A4: 標準データ保護条項(Standard Data Protection Clause)(SDPC)(46(2)(c)(d))は, 個人データの移転元と移転先の間で, 欧州委員会が採択(または各監督機関が採択し欧州委員会が承認)した契約条項を内容とする契約を締結しこれに基づき個人データを移転するものです(46(2)(b),(c))。
但し, その実際の名称としては, 現在まで, データ保護指令以来の標準契約条項:Standard Contractual Clause(SCC)が使用されています。
SCCの内容については次回詳しく解説します。
Q5: 行動規範/データ保護認証に基づく移転とは?
A5: 行動規範(Code of Conduct)とは, 業界団体等がGDPRの適切な遵守を目的として作成し監督機関が承認(40(2)(5))・登録・公表(40(6))する規範です。行動規範に基づく移転とは, 同規範に従い第三国に個人データを移転することです(46(2)(e))。
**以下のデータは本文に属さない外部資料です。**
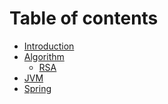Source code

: # Table of contents

* [Introduction](README.md)
* [Algorithm](RMADME.md)
  * [RSA](algorithm/rsa.md)
* [JVM]()
  <!-- * [JVM Tuning] -->
* [Spring]()
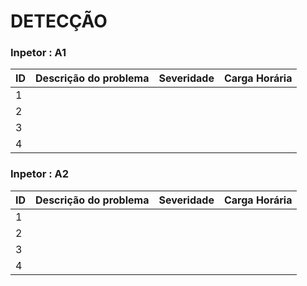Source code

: # DETECÇÃO

### Inpetor : A1

| ID | Descrição do problema | Severidade | Carga Horária |
|----|-----------------------|------------|---------------|
|  1 |                       |            |               |
|  2 |                       |            |               |
|  3 |                       |            |               |
|  4 |                       |            |               |


### Inpetor : A2

| ID | Descrição do problema | Severidade | Carga Horária |
|----|-----------------------|------------|---------------|
|  1 |                       |            |               |
|  2 |                       |            |               |
|  3 |                       |            |               |
|  4 |                       |            |               |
データ保護認証制度(Data Protection Certification Mechanisms) とは, 管理者等による個人データ処理がGDPRに適合していることを監督機関が認定した機関等が証明する制度(42)です。 データ保護認証制度に基づく移転とは, 同認証(42(5),43)を受けた第三国の者に個人データを移転することです(46(2)(f))。
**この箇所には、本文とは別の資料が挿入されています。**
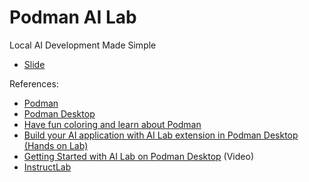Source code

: # Podman AI Lab

Local AI Development Made Simple

- [Slide](Podman-AI-Lab-2025-03-18.pdf)

References:

- [Podman](https://podman.io)
- [Podman Desktop](https://podman-desktop.io)
- [Have fun coloring and learn about Podman](https://developers.redhat.com/e-books/container-commandos-coloring-book)
- [Build your AI application with AI Lab extension in Podman Desktop (Hands on Lab)](https://developers.redhat.com/learn/rhel/build-your-ai-application-ai-lab-extension-podman-desktop)
- [Getting Started with AI Lab on Podman Desktop](https://www.youtube.com/watch?v=xuyk39iO2LI) (Video)
- [InstructLab](https://instructlab.ai)
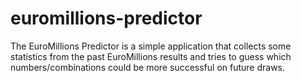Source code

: euromillions-predictor
======================

The EuroMillions Predictor is a simple application that collects some statistics from the past EuroMillions results and tries to guess which numbers/combinations could be more successful on future draws. 

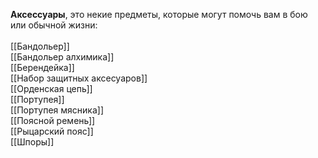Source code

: **Аксессуары**, это некие предметы, которые могут помочь вам в бою или обычной жизни:<br>
<br>
[[Бандольер]]<br>
[[Бандольер алхимика]]<br>
[[Берендейка]]<br>
[[Набор защитных аксесуаров]]<br>
[[Орденская цепь]]<br>
[[Портупея]]<br>
[[Портупея мясника]]<br>
[[Поясной ремень]]<br>
[[Рыцарский пояс]]<br>
[[Шпоры]]<br>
行動規範およびデータ保護認証については, また, 後で解説します。
今回は以上です。
【筆者の最近の主な個人情報保護関連書籍・記事】
NEW!! “China Data and Personal Information Laws” 2022/1/31
「中国データ・情報関連法」 2021/9/18
「Q&Aで学ぶCPRA カリフォルニア州プライバシー権法」 2020年12月
「Q&Aで学ぶCCPA カリフォルニア州消費者プライバシー法」 2020年7月
「GDPR関連資格CIPP/E準拠 詳説GDPR (上)- GDPRとCookie規制」 2019年11月
「GDPR関連資格CIPP/E準拠 詳説GDPR (下)- GDPRとCookie規制」 2019年11月
[4]
【注】
[1] 【法的救済(judicial/legal/ remedy)】 一般的意味は, 権利等を侵害された者に対し, 法の規定に従いその損害・被害回復・防止のために裁判所が行う法的措置。損害賠償・特定履行(specific performance:契約履行等の特定行為)・差止等の命令, 無効宣言等。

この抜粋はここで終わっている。